Your instructions:
In the data that follows, every line containing the word "Authorization" should be returned.

□ □ □ □ □ □ □

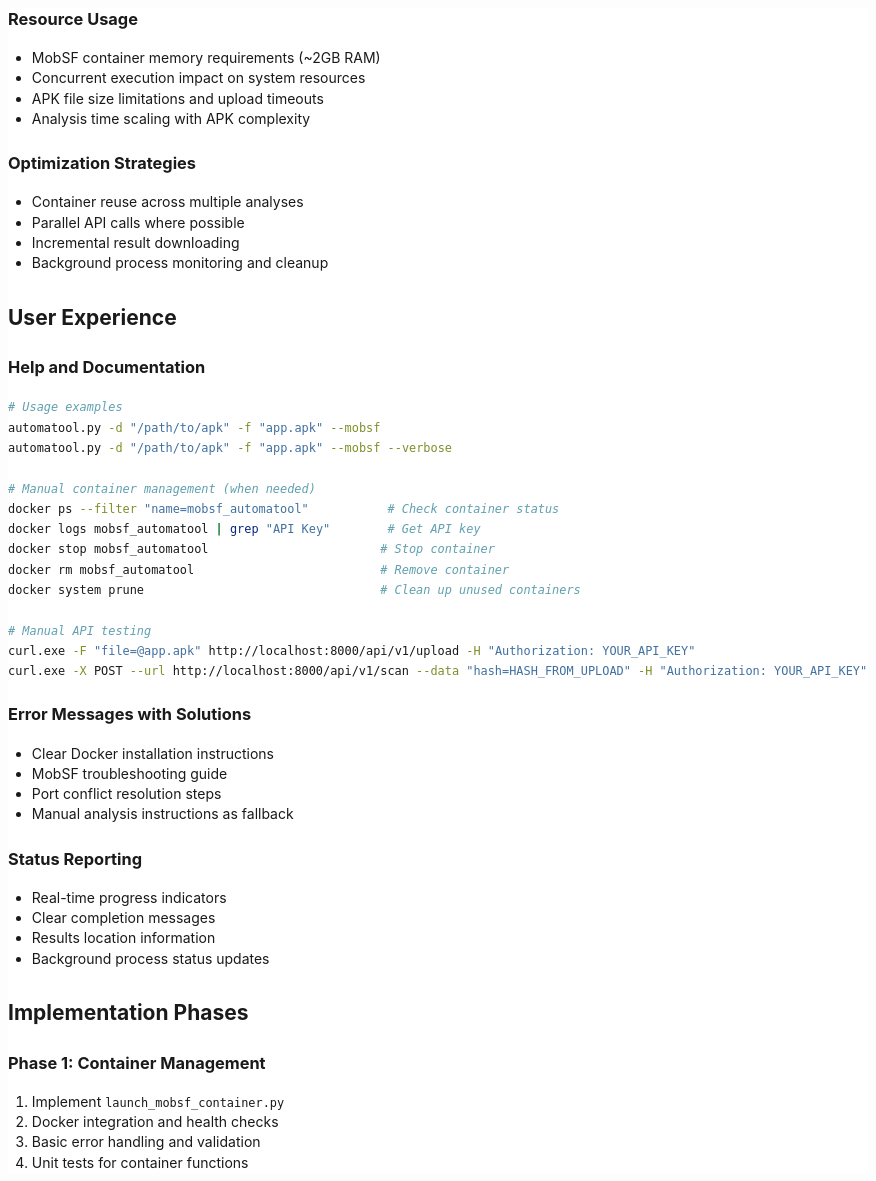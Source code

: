 ### **Resource Usage**
- MobSF container memory requirements (~2GB RAM)
- Concurrent execution impact on system resources
- APK file size limitations and upload timeouts
- Analysis time scaling with APK complexity

### **Optimization Strategies**
- Container reuse across multiple analyses
- Parallel API calls where possible
- Incremental result downloading
- Background process monitoring and cleanup

## **User Experience**

### **Help and Documentation**
```bash
# Usage examples
automatool.py -d "/path/to/apk" -f "app.apk" --mobsf
automatool.py -d "/path/to/apk" -f "app.apk" --mobsf --verbose

# Manual container management (when needed)
docker ps --filter "name=mobsf_automatool"           # Check container status
docker logs mobsf_automatool | grep "API Key"        # Get API key
docker stop mobsf_automatool                        # Stop container
docker rm mobsf_automatool                          # Remove container
docker system prune                                 # Clean up unused containers

# Manual API testing
curl.exe -F "file=@app.apk" http://localhost:8000/api/v1/upload -H "Authorization: YOUR_API_KEY"
curl.exe -X POST --url http://localhost:8000/api/v1/scan --data "hash=HASH_FROM_UPLOAD" -H "Authorization: YOUR_API_KEY"
```

### **Error Messages with Solutions**
- Clear Docker installation instructions
- MobSF troubleshooting guide
- Port conflict resolution steps
- Manual analysis instructions as fallback

### **Status Reporting**
- Real-time progress indicators
- Clear completion messages
- Results location information
- Background process status updates

## **Implementation Phases**

### **Phase 1: Container Management**
1. Implement `launch_mobsf_container.py`
2. Docker integration and health checks
3. Basic error handling and validation
4. Unit tests for container functions
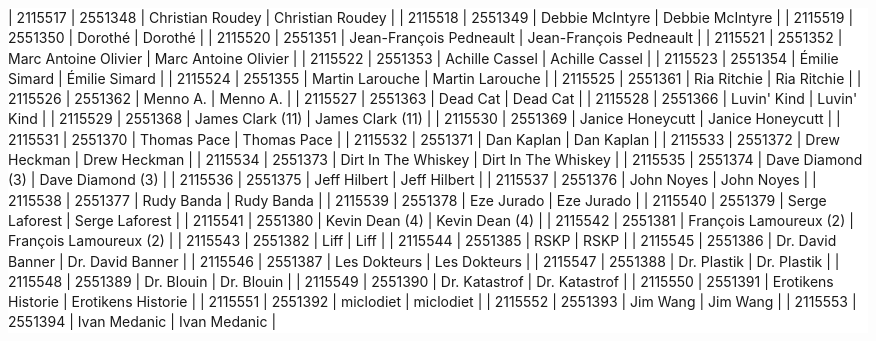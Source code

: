 | 2115517 | 2551348 | Christian Roudey | Christian Roudey |
| 2115518 | 2551349 | Debbie McIntyre | Debbie McIntyre |
| 2115519 | 2551350 | Dorothé | Dorothé |
| 2115520 | 2551351 | Jean-François Pedneault | Jean-François Pedneault |
| 2115521 | 2551352 | Marc Antoine Olivier | Marc Antoine Olivier |
| 2115522 | 2551353 | Achille Cassel | Achille Cassel |
| 2115523 | 2551354 | Émilie Simard | Émilie Simard |
| 2115524 | 2551355 | Martin Larouche | Martin Larouche |
| 2115525 | 2551361 | Ria Ritchie | Ria Ritchie |
| 2115526 | 2551362 | Menno A. | Menno A. |
| 2115527 | 2551363 | Dead Cat | Dead Cat |
| 2115528 | 2551366 | Luvin' Kind | Luvin' Kind |
| 2115529 | 2551368 | James Clark (11) | James Clark (11) |
| 2115530 | 2551369 | Janice Honeycutt | Janice Honeycutt |
| 2115531 | 2551370 | Thomas Pace | Thomas Pace |
| 2115532 | 2551371 | Dan Kaplan | Dan Kaplan |
| 2115533 | 2551372 | Drew Heckman | Drew Heckman |
| 2115534 | 2551373 | Dirt In The Whiskey | Dirt In The Whiskey |
| 2115535 | 2551374 | Dave Diamond (3) | Dave Diamond (3) |
| 2115536 | 2551375 | Jeff Hilbert | Jeff Hilbert |
| 2115537 | 2551376 | John Noyes | John Noyes |
| 2115538 | 2551377 | Rudy Banda | Rudy Banda |
| 2115539 | 2551378 | Eze Jurado | Eze Jurado |
| 2115540 | 2551379 | Serge Laforest | Serge Laforest |
| 2115541 | 2551380 | Kevin Dean (4) | Kevin Dean (4) |
| 2115542 | 2551381 | François Lamoureux (2) | François Lamoureux (2) |
| 2115543 | 2551382 | Liff | Liff |
| 2115544 | 2551385 | RSKP | RSKP |
| 2115545 | 2551386 | Dr. David Banner | Dr. David Banner |
| 2115546 | 2551387 | Les Dokteurs | Les Dokteurs |
| 2115547 | 2551388 | Dr. Plastik | Dr. Plastik |
| 2115548 | 2551389 | Dr. Blouin | Dr. Blouin |
| 2115549 | 2551390 | Dr. Katastrof | Dr. Katastrof |
| 2115550 | 2551391 | Erotikens Historie | Erotikens Historie |
| 2115551 | 2551392 | miclodiet | miclodiet |
| 2115552 | 2551393 | Jim Wang | Jim Wang |
| 2115553 | 2551394 | Ivan Medanic | Ivan Medanic |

□ □ □ □ □ □ □

Solution for this task:
curl.exe -F "file=@app.apk" http://localhost:8000/api/v1/upload -H "Authorization: YOUR_API_KEY"
curl.exe -X POST --url http://localhost:8000/api/v1/scan --data "hash=HASH_FROM_UPLOAD" -H "Authorization: YOUR_API_KEY"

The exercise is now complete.